Einmal Japan und zurück

 

Am 07.11.07 veranstaltete die Fachhochschule Kiel bereits zum 16. Mal ihren Firmenkontakttag. Unter den 63 Ausstellern aus Deutschland und Europa waren auch Absolventen unserer Hochschule, die jetzt Nachwuchs für „ihr“ Unternehmen suchen.

 

„Nein, wir bauen keine Atomkraftwerke“, beantwortet Florian Schulz die Frage der Studenten, die vor seinem Stand der Hitachi Power Europe GmbH stehen. Geduldig steht er beim Firmenkontakttag Rede und Antwort. „Es ist schon interessant, weil man doch noch ziemlich gut im Kopf hat, wie das war als Student, wie man sich auch interessiert für Ehemalige oder auch für Firmen. Da kann man dann vielleicht ein bisschen besser drauf eingehen.“ Es ist noch gar nicht lange her, da holte sich Florian Schulz auch seine Brötchen unten in der Cafeteria, schlenderte über den Campus und besuchte Vorlesungen im Großen Hörsaalgebäude.

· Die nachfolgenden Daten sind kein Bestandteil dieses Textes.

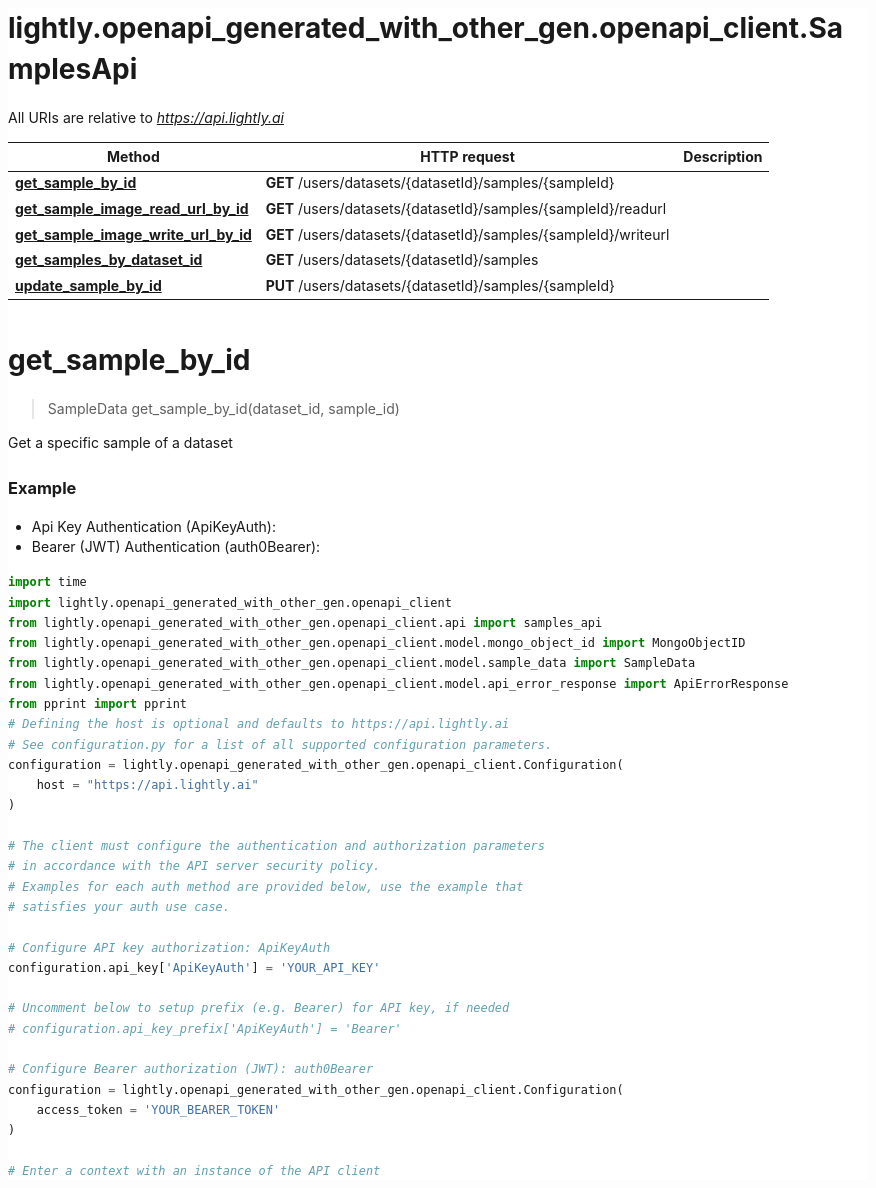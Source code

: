 # lightly.openapi_generated_with_other_gen.openapi_client.SamplesApi

All URIs are relative to *https://api.lightly.ai*

Method | HTTP request | Description
------------- | ------------- | -------------
[**get_sample_by_id**](SamplesApi.md#get_sample_by_id) | **GET** /users/datasets/{datasetId}/samples/{sampleId} | 
[**get_sample_image_read_url_by_id**](SamplesApi.md#get_sample_image_read_url_by_id) | **GET** /users/datasets/{datasetId}/samples/{sampleId}/readurl | 
[**get_sample_image_write_url_by_id**](SamplesApi.md#get_sample_image_write_url_by_id) | **GET** /users/datasets/{datasetId}/samples/{sampleId}/writeurl | 
[**get_samples_by_dataset_id**](SamplesApi.md#get_samples_by_dataset_id) | **GET** /users/datasets/{datasetId}/samples | 
[**update_sample_by_id**](SamplesApi.md#update_sample_by_id) | **PUT** /users/datasets/{datasetId}/samples/{sampleId} | 


# **get_sample_by_id**
> SampleData get_sample_by_id(dataset_id, sample_id)



Get a specific sample of a dataset

### Example

* Api Key Authentication (ApiKeyAuth):
* Bearer (JWT) Authentication (auth0Bearer):
```python
import time
import lightly.openapi_generated_with_other_gen.openapi_client
from lightly.openapi_generated_with_other_gen.openapi_client.api import samples_api
from lightly.openapi_generated_with_other_gen.openapi_client.model.mongo_object_id import MongoObjectID
from lightly.openapi_generated_with_other_gen.openapi_client.model.sample_data import SampleData
from lightly.openapi_generated_with_other_gen.openapi_client.model.api_error_response import ApiErrorResponse
from pprint import pprint
# Defining the host is optional and defaults to https://api.lightly.ai
# See configuration.py for a list of all supported configuration parameters.
configuration = lightly.openapi_generated_with_other_gen.openapi_client.Configuration(
    host = "https://api.lightly.ai"
)

# The client must configure the authentication and authorization parameters
# in accordance with the API server security policy.
# Examples for each auth method are provided below, use the example that
# satisfies your auth use case.

# Configure API key authorization: ApiKeyAuth
configuration.api_key['ApiKeyAuth'] = 'YOUR_API_KEY'

# Uncomment below to setup prefix (e.g. Bearer) for API key, if needed
# configuration.api_key_prefix['ApiKeyAuth'] = 'Bearer'

# Configure Bearer authorization (JWT): auth0Bearer
configuration = lightly.openapi_generated_with_other_gen.openapi_client.Configuration(
    access_token = 'YOUR_BEARER_TOKEN'
)

# Enter a context with an instance of the API client
```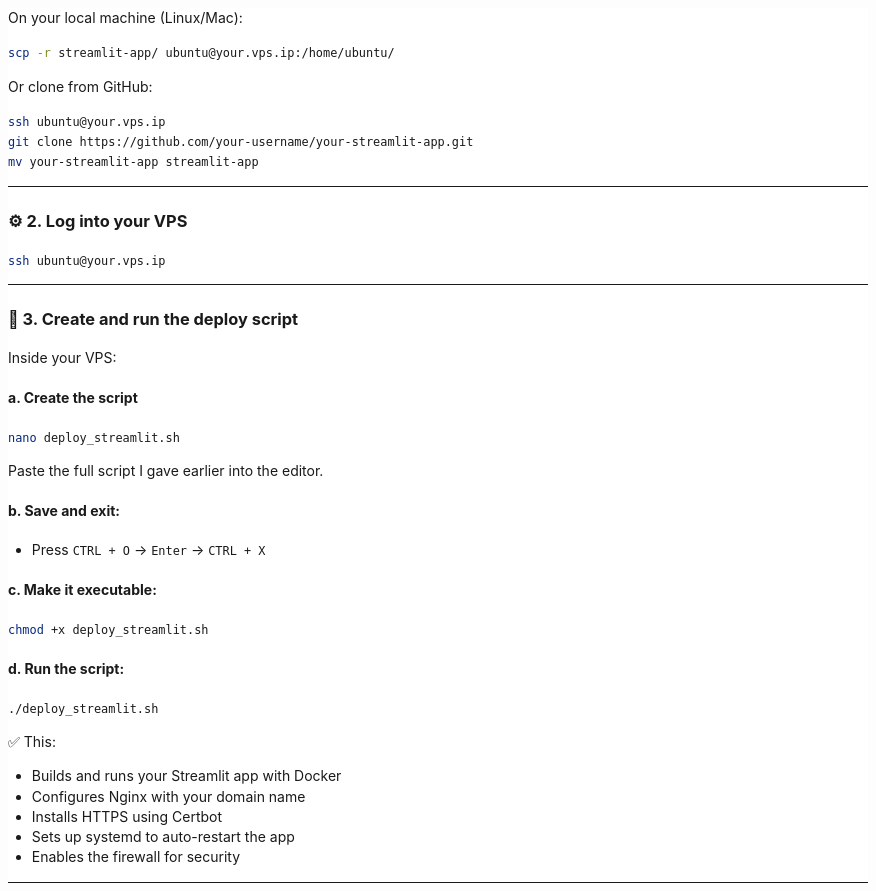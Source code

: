 On your local machine (Linux/Mac):

```bash
scp -r streamlit-app/ ubuntu@your.vps.ip:/home/ubuntu/
```

Or clone from GitHub:

```bash
ssh ubuntu@your.vps.ip
git clone https://github.com/your-username/your-streamlit-app.git
mv your-streamlit-app streamlit-app
```

---

### ⚙️ 2. **Log into your VPS**

```bash
ssh ubuntu@your.vps.ip
```

---

### 📜 3. **Create and run the deploy script**

Inside your VPS:

#### a. Create the script

```bash
nano deploy_streamlit.sh
```

Paste the full script I gave earlier into the editor.

#### b. Save and exit:

* Press `CTRL + O` → `Enter` → `CTRL + X`

#### c. Make it executable:

```bash
chmod +x deploy_streamlit.sh
```

#### d. Run the script:

```bash
./deploy_streamlit.sh
```

✅ This:

* Builds and runs your Streamlit app with Docker
* Configures Nginx with your domain name
* Installs HTTPS using Certbot
* Sets up systemd to auto-restart the app
* Enables the firewall for security

---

Vor zwei Jahren erst schloss er sein Diplomstudium im Maschinenwesen ab. „Für mich war es gut, dass man in diesem Studiengang Maschinenbau relativ frei wählen konnte, sich das Studium nach den eigenen Interessen zusammenstellen konnte. Ich habe mir selber Praktika, Jobs und Projekt-Arbeiten im Bereich der Kraftwerkstechnik dazugesucht. Da bietet Kiel aber auch was, ich habe meine Diplomarbeit zum Beispiel hier nebenan in der Nachbarschaft im Kraftwerk geschrieben.“  

Während seines Studiums hielt der gebürtige Hannoveraner, den einst die Marine nach Kiel lockte, der Förde die Treue, aber dann packte er seine Koffer: „Ich bin dann nach Japan gegangen mit dem DAAD Graduiertenprogramm „Sprache und Praxis in Japan“. Das beinhaltet anderthalb Jahre Japan, neun Monate Sprachkurs in Japan und anschließend neun Monate Einsatz in einem japanischen Unternehmen, oder auch in einem deutschen Unternehmen in Japan.“ Ein Riesenschritt für Florian Schulz, das schwierigste war natürlich die japanische Sprache. Auch wenn die Japaner ihre Produkte in die ganze Welt verkaufen, Englisch sprechen die meisten trotzdem nicht. „Da muss man erst mal kämpfen und viel Geduld aufbringen“, erinnert sich Florian Schulz mit einem Lachen. Er hat sich durchgesetzt, nach neun Monaten Weltmetropole Tokio ging es aufs Land, ein echtes Kontrastprogramm. In der Nähe von Hiroshima arbeitet er in einem Partnerunternehmen von Hitachi Power Europe, eine Zeit die er wirklich nicht missen möchte. „Ich denke auf lange Sicht bringt so ein Auslandsaufenthalt sehr viel, vor allem interessante Kontakte, bei uns im Konzern und in die gesamte Wirtschaft Japans, aber auch Deutschlands. Wir waren 14 Personen in dem Programm, ich halte noch heute Kontakt zu ehemaligen und zu aktuellen Teilnehmern.“  

Der Schritt zurück nach Deutschland war willkommen, so spannend und interessant so ein Auslandsaufenthalt auch sei, so nett sei es, wieder da zu sein. Was für ein schönes Land Deutschland ist, habe er vor allem in Japan gelernt, meint Florian Schulz. Beruflich hat sich sein Ausflug in jedem Fall gelohnt, seit einem halben Jahr arbeitet er als junge Führungskraft bei Hitachi Power Europe, mit guten Aufstiegschancen. Kein Wunder, jetzt helfen ihm seine Erfahrungen mit der Japanischen Unternehmenskultur und das „Konnichiwa“ - Guten Tag auf Japanisch - kommt ihm ganz selbstverständlich mit einem höflichen Lächeln von den Lippen.